ASPIRin: Action Space Projection for Interactivity-Optimized Reinforcement Learning in Full-Duplex Speech Language Models

April 11, 2026 · Grace Period · + Add venue

Authors Chi-Yuan Hsiao, Ke-Han Lu, Yu-Kuan Fu, Guan-Ting Lin, Hsiao-Tsung Hung, Hung-yi Lee arXiv ID 2604.10065 Category cs.CL: Computation & Language Cross-listed cs.AI, cs.SD, eess.AS Citations 0

Abstract

End-to-end full-duplex Speech Language Models (SLMs) require precise turn-taking for natural interaction.

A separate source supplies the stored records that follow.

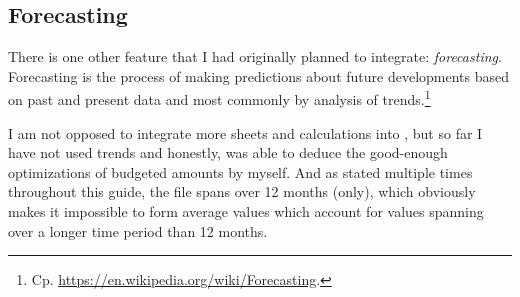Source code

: \subsection{Forecasting}
\label{subsec:forecasting}

There is one other feature that I had originally planned to integrate: \emph{forecasting}.
Forecasting is the process of making predictions about future developments based on past and present data and most commonly by analysis of trends.\footnote{Cp. \href{https://en.wikipedia.org/wiki/Forecasting}{https://en.wikipedia.org/wiki/Forecasting}.}

I am not opposed to integrate more sheets and calculations into \tfn, but so far I have not used trends and honestly, was able to deduce the good-enough optimizations of budgeted amounts by myself.
And as stated multiple times throughout this guide, the file spans over 12 months (only), which obviously makes it impossible to form average values which account for values spanning over a longer time period than 12 months.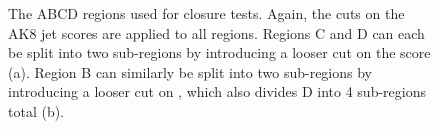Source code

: \begin{figure}[htb]
    \centering
    \qquad
    \caption[The ABCD regions used for closure tests]{
        The ABCD regions used for closure tests. 
        Again, the cuts on the AK8 jet \ParticleNet scores are applied to all regions. 
        Regions C and D can each be split into two sub-regions by introducing a looser cut on the \ABCDNet score (a). 
        Region B can similarly be split into two sub-regions by introducing a looser cut on \detajj, which also divides D into 4 sub-regions total (b).
    }
    \label{fig:vbsvvh_abcd_extra}
\end{figure}

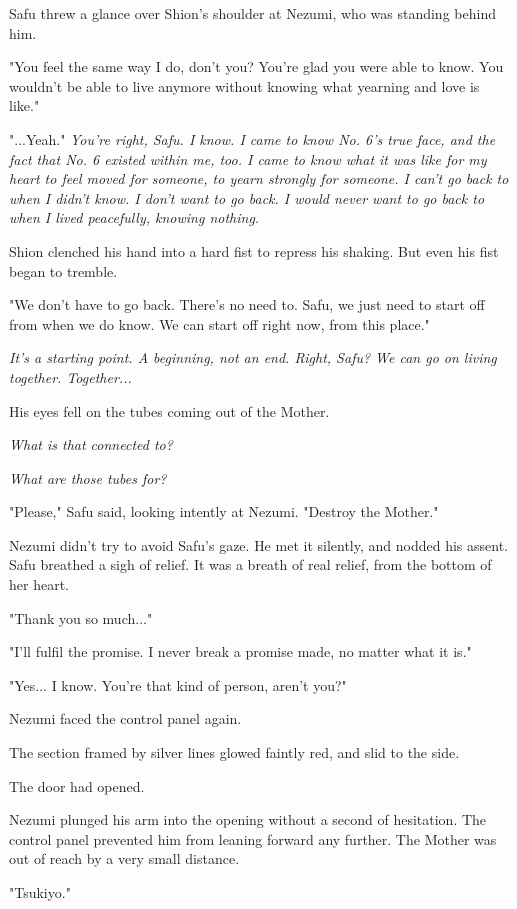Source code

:Safu threw a glance over Shion's shoulder at Nezumi, who was standing
behind him.

"You feel the same way I do, don't you? You're glad you were able to
know. You wouldn't be able to live anymore without knowing what yearning
and love is like."

"...Yeah." \emph{You're right, Safu. I know. I came to know No. 6's true face,
	and the fact that No. 6 existed within me, too. I came to know what it
	was like for my heart to feel moved for someone, to yearn strongly for
	someone. I can't go back to when I didn't know. I don't want to go back.
	I would never want to go back to when I lived peacefully, knowing
	nothing.}

Shion clenched his hand into a hard fist to repress his shaking. But
even his fist began to tremble.

"We don't have to go back. There's no need to. Safu, we just need to
start off from when we do know. We can start off right now, from this
place."

\emph{It's a starting point. A beginning, not an end. Right, Safu? We can go
	on living together. Together...}

His eyes fell on the tubes coming out of the Mother.

\emph{What is that connected to?}

\emph{What are those tubes for?}

"Please," Safu said, looking intently at Nezumi. "Destroy the Mother."

Nezumi didn't try to avoid Safu's gaze. He met it silently, and nodded
his assent. Safu breathed a sigh of relief. It was a breath of real
relief, from the bottom of her heart.

"Thank you so much..."

"I'll fulfil the promise. I never break a promise made, no matter what
it is."

"Yes... I know. You're that kind of person, aren't you?"

Nezumi faced the control panel again.

The section framed by silver lines glowed faintly red, and slid to the
side.

The door had opened.

Nezumi plunged his arm into the opening without a second of hesitation.
The control panel prevented him from leaning forward any further. The
Mother was out of reach by a very small distance.

"Tsukiyo."

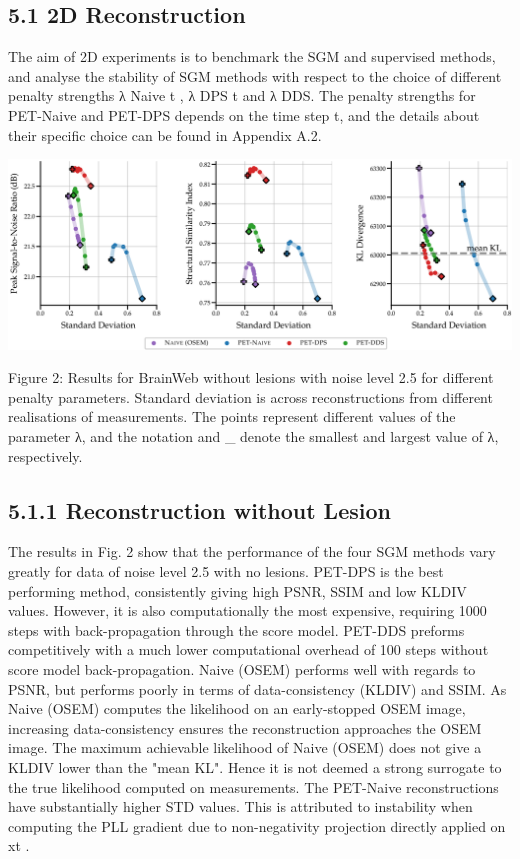 \documentclass{article}
\begin{document}
\subsection{5.1 2D Reconstruction}

The aim of 2D experiments is to benchmark the SGM and supervised methods, and analyse the stability of SGM methods with respect to the choice of different penalty strengths λ Naive t , λ DPS t and λ DDS. The penalty strengths for PET-Naive and PET-DPS depends on the time step t, and the details about their specific choice can be found in Appendix A.2.


\includegraphics{_page_13_Figure_1.png}


Figure 2: Results for BrainWeb without lesions with noise level 2.5 for different penalty parameters. Standard deviation is across reconstructions from different realisations of measurements. The points represent different values of the parameter λ, and the notation and \_ denote the smallest and largest value of λ, respectively.

\subsection{5.1.1 Reconstruction without Lesion}

The results in Fig. 2 show that the performance of the four SGM methods vary greatly for data of noise level 2.5 with no lesions. PET-DPS is the best performing method, consistently giving high PSNR, SSIM and low KLDIV values. However, it is also computationally the most expensive, requiring 1000 steps with back-propagation through the score model. PET-DDS preforms competitively with a much lower computational overhead of 100 steps without score model back-propagation. Naive (OSEM) performs well with regards to PSNR, but performs poorly in terms of data-consistency (KLDIV) and SSIM. As Naive (OSEM) computes the likelihood on an early-stopped OSEM image, increasing data-consistency ensures the reconstruction approaches the OSEM image. The maximum achievable likelihood of Naive (OSEM) does not give a KLDIV lower than the "mean KL". Hence it is not deemed a strong surrogate to the true likelihood computed on measurements. The PET-Naive reconstructions have substantially higher STD values. This is attributed to instability when computing the PLL gradient due to non-negativity projection directly applied on xt .
\end{document}
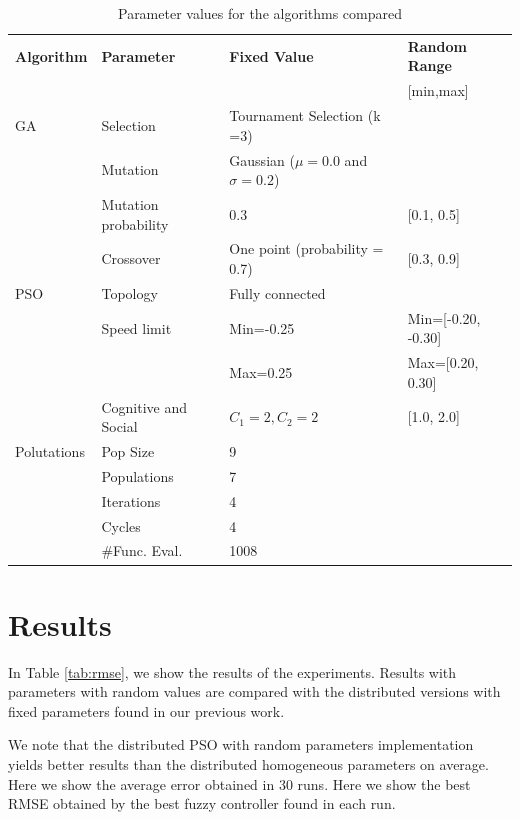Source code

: \documentclass[runningheads]{llncs}
\begin{document}
\begin{table}[htbp] 
\small
\caption{Parameter values for the algorithms compared}\label{tab:alg_params}
\begin{tabular}{l l l l}
\hline
\textbf{Algorithm} & \textbf{Parameter}	& \textbf{Fixed Value} & \textbf{Random Range}\\ 
                   &                    &                      &      [min,max]\\ \hline
GA & Selection & Tournament Selection (k =3)  \\
& Mutation  & Gaussian ($\mu=0.0$ and $\sigma=0.2$)  \\
& Mutation probability  &  0.3 &  [0.1, 0.5] \\
& Crossover  & One point (probability = 0.7) &  [0.3, 0.9]   \\
\hline
PSO & Topology & Fully connected  \\
& Speed limit & Min=-0.25 & Min=[-0.20, -0.30] \\
&             & Max=0.25 &  Max=[0.20, 0.30]  \\
& Cognitive and Social & $C_1=2,C_2=2$ &  [1.0, 2.0]  \\
\hline
Polutations& Pop Size &  9  \\
& Populations & 7 \\
& Iterations & 4 \\
& Cycles & 4   \\
& \#Func. Eval. & 1008 \\
\hline
\end{tabular}
\end{table}

\section{Results}\label{sec:results}

In Table \ref{tab:rmse}, we show the results of the experiments. Results with
parameters with random values are compared with the distributed
versions with fixed parameters found in our previous work.

We note that the distributed PSO with random parameters implementation
yields better results than the distributed homogeneous parameters on average.
Here we show the average error obtained in 30 runs. Here we show the best RMSE
obtained by the best fuzzy controller found in each run.
\end{document}
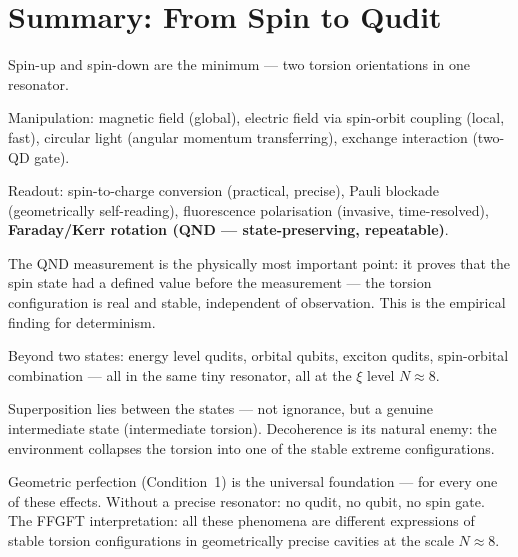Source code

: \section{Summary: From Spin to Qudit}
\label{sec:summary-174}

\begin{conclusionBox}[Conclusion]
Spin-up and spin-down are the minimum ---
two torsion orientations in one resonator.

Manipulation: magnetic field (global), electric field
via spin-orbit coupling (local, fast), circular light
(angular momentum transferring), exchange interaction (two-QD gate).

Readout: spin-to-charge conversion (practical, precise),
Pauli blockade (geometrically self-reading),
fluorescence polarisation (invasive, time-resolved),
\textbf{Faraday/Kerr rotation (QND --- state-preserving, repeatable)}.

The QND measurement is the physically most important point:
it proves that the spin state had a defined value
before the measurement --- the torsion configuration
is real and stable, independent of observation.
This is the empirical finding for determinism.

Beyond two states:
energy level qudits, orbital qubits, exciton qudits,
spin-orbital combination --- all in the same
tiny resonator, all at the $\xi$ level $N \approx 8$.

Superposition lies between the states ---
not ignorance, but a genuine intermediate state
(intermediate torsion).
Decoherence is its natural enemy:
the environment collapses the torsion into one of the
stable extreme configurations.

Geometric perfection (Condition~1) is
the universal foundation --- for every one of these effects.
Without a precise resonator: no qudit, no qubit,
no spin gate. The FFGFT interpretation:
all these phenomena are different expressions
of stable torsion configurations in geometrically
precise cavities at the scale $N \approx 8$.
\end{conclusionBox}


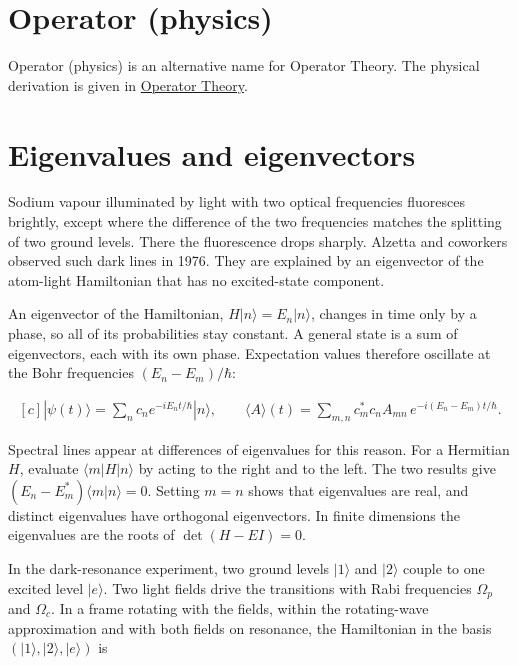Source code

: \documentclass[11pt,oneside]{book}
\newenvironment{centeredalign}{\[\begin{gathered}[c]}{\end{gathered}\]}
\begin{document}
\clearpage
\section{Operator (physics)}
\label{topic:operator-physics}
Operator (physics) is an alternative name for Operator Theory.
The physical derivation is given in \hyperref[topic:operator-theory]{Operator Theory}.

\clearpage

\section{Eigenvalues and eigenvectors}

\label{topic:eigenvalues-and-eigenvectors}

Sodium vapour illuminated by light with two optical frequencies fluoresces brightly, except where the difference of the two frequencies matches the splitting of two ground levels. There the fluorescence drops sharply. Alzetta and coworkers observed such dark lines in 1976. They are explained by an eigenvector of the atom-light Hamiltonian that has no excited-state component.

An eigenvector of the Hamiltonian, \(H|n\rangle=E_n|n\rangle\), changes in time only by a phase, so all of its probabilities stay constant. A general state is a sum of eigenvectors, each with its own phase. Expectation values therefore oscillate at the Bohr frequencies \((E_n-E_m)/\hbar\):

\begin{centeredalign}
|\psi(t)\rangle=\sum_nc_ne^{-iE_nt/\hbar}|n\rangle,\qquad
\langle A\rangle(t)=\sum_{m,n}c_m^*c_nA_{mn}\,e^{-i(E_n-E_m)t/\hbar}.
\end{centeredalign}

Spectral lines appear at differences of eigenvalues for this reason. For a Hermitian \(H\), evaluate \(\langle m|H|n\rangle\) by acting to the right and to the left. The two results give \((E_n-E_m^*)\langle m|n\rangle=0\). Setting \(m=n\) shows that eigenvalues are real, and distinct eigenvalues have orthogonal eigenvectors. In finite dimensions the eigenvalues are the roots of \(\det(H-EI)=0\).

In the dark-resonance experiment, two ground levels \(|1\rangle\) and \(|2\rangle\) couple to one excited level \(|e\rangle\). Two light fields drive the transitions with Rabi frequencies \(\Omega_p\) and \(\Omega_c\). In a frame rotating with the fields, within the rotating-wave approximation and with both fields on resonance, the Hamiltonian in the basis \((|1\rangle,|2\rangle,|e\rangle)\) is
\end{document}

However, optimizing temporal dynamics via standard raw-token reinforcement learning (RL) degrades semantic quality, causing severe generative collapse and repetition. We propose ASPIRin, an interactivity-optimized RL framework that explicitly decouples when to speak from what to say. Using Action Space Projection, ASPIRin maps the text vocabulary into a coarse-grained binary state (active speech vs. inactive silence). By applying Group Relative Policy Optimization (GRPO) with rule-based rewards, it balances user interruption and response latency. Empirical evaluations show ASPIRin optimizes interactivity across turn-taking, backchanneling, and pause handling. Crucially, isolating timing from token selection preserves semantic coherence and reduces the portion of duplicate n-grams by over 50% compared to standard GRPO, effectively eliminating degenerative repetition.